What are the superstitions and cultural deceptions of solar eclipses?

Multiple cultures believe eclipses to have supernatural causes. The most common is that a solar eclipse is a bad omen, a sign of impending doom or negative events, or bad luck. Various cultures around the world feature eclipses in their tales and stories, most involving mythical creatures, religious figures, and deities causing solar eclipses.

In China, etchings found in Anyang portrayed solar eclipses as dragons attacking and devouring the sun. Ancient Greeks believed that the solar eclipse was a sign that the gods were angry at the king. Many cultures seem to have a sort of animal involved in their stories. Choctaws, a Native American group of people, have a legend called the “Fvni Lusa” which tells the tale of a black squirrel chowing down on the sun. In Vietnam, they have a tale of a giant frog consuming the sun. In ancient China, it has been said that a dragon eats the sun. The Chinese word for “eclipse” is “shí”, which comes from the word chī”, meaning “eat”, and is originally from the legend of the dragon eating the sun!

What are the different eclipses?

A total solar eclipse is exactly what it sounds like. The moon completely covers the sun, resulting in a short period of darkness, sometimes with a little light shining out from behind the moon, usually lasting only a few minutes. This is known as totality. Total solar eclipses are uncommon and can only be seen from certain areas of the Earth.

Image credit: Ella Wei from Pexels

A partial solar eclipse is when the moon partially covers the sun but not completely. This can be recognized by the moon giving a “blackout” effect, covering the sun and causing the sun to create a crescent-like shape in the sky. These solar eclipses are more visible in more areas of the Earth and are more common than total and annular eclipses. Partial solar eclipses happen when the moon passes between the Earth and the sun, but the moon, sun, and Earth are not perfectly lined up.
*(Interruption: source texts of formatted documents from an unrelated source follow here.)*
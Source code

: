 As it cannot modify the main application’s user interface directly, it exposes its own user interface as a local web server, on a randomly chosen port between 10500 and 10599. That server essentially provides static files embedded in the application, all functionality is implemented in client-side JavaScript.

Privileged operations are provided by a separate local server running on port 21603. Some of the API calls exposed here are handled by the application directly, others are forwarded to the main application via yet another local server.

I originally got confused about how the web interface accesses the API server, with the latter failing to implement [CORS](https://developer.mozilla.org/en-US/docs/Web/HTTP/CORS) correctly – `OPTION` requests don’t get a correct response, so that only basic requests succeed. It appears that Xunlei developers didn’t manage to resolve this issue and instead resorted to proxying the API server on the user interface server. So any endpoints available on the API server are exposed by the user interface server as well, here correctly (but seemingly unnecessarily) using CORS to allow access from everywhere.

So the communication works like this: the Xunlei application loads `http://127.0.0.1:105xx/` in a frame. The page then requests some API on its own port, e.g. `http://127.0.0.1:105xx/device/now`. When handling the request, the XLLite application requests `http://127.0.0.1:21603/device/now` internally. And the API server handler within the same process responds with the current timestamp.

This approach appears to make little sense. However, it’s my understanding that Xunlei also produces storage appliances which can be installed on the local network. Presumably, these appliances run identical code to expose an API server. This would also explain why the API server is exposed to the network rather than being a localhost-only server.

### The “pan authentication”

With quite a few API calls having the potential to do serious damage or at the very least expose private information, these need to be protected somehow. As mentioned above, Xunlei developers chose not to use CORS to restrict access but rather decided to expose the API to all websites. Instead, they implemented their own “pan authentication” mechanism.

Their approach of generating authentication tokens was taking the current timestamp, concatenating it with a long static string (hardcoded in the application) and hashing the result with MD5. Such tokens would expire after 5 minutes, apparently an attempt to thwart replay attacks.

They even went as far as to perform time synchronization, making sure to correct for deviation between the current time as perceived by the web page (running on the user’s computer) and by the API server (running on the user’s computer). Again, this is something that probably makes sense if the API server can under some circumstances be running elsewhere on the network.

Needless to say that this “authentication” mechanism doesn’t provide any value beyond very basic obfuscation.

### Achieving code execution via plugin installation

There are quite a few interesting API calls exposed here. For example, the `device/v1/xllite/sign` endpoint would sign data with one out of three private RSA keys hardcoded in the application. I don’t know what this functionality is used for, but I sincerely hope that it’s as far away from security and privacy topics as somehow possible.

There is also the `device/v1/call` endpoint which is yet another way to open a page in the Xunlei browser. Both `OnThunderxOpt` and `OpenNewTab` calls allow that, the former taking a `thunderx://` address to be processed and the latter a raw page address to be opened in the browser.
Free Eclipse Solar 2023 Stock Photo

Image credit: Kássia Melo from Pexels

An annular solar eclipse is the name of that which people seem to forget about the most. This occurs when the moon covers the sun's center, leaving a sliver around the edges of the moon, making it appear like a ring of light. This occurs when the moon is at a more distant point from the Earth and appears smaller than it would at a partial or total solar eclipse, so it doesn't cover the sun as much. Annular solar eclipses are also rarer and can only be seen from certain areas of the Earth.

Free View of Solar Eclipse Stock Photo

Image credit: Elizabeth Olson from Pexels

How can I look at the eclipse?

Maybe if you were at school or out with friends and family, someone might have given you a pair of glasses (which, in my opinion, kind of resemble 3D movie theatre glasses!) or a handheld card to use to look through the solar eclipse. Many tools exist for you to use to look at the eclipse, which have been created with caution and research from telescope specialists and space research centers to ensure safety when using these tools. Solar eclipse glasses and handheld solar viewers are both tools that you can purchase to experience the solar eclipse. Additionally, you can use a pinhole projector or a telescope with a solar filter to see it without damaging your eyes.

Why is looking at an eclipse dangerous, and what are the hazards?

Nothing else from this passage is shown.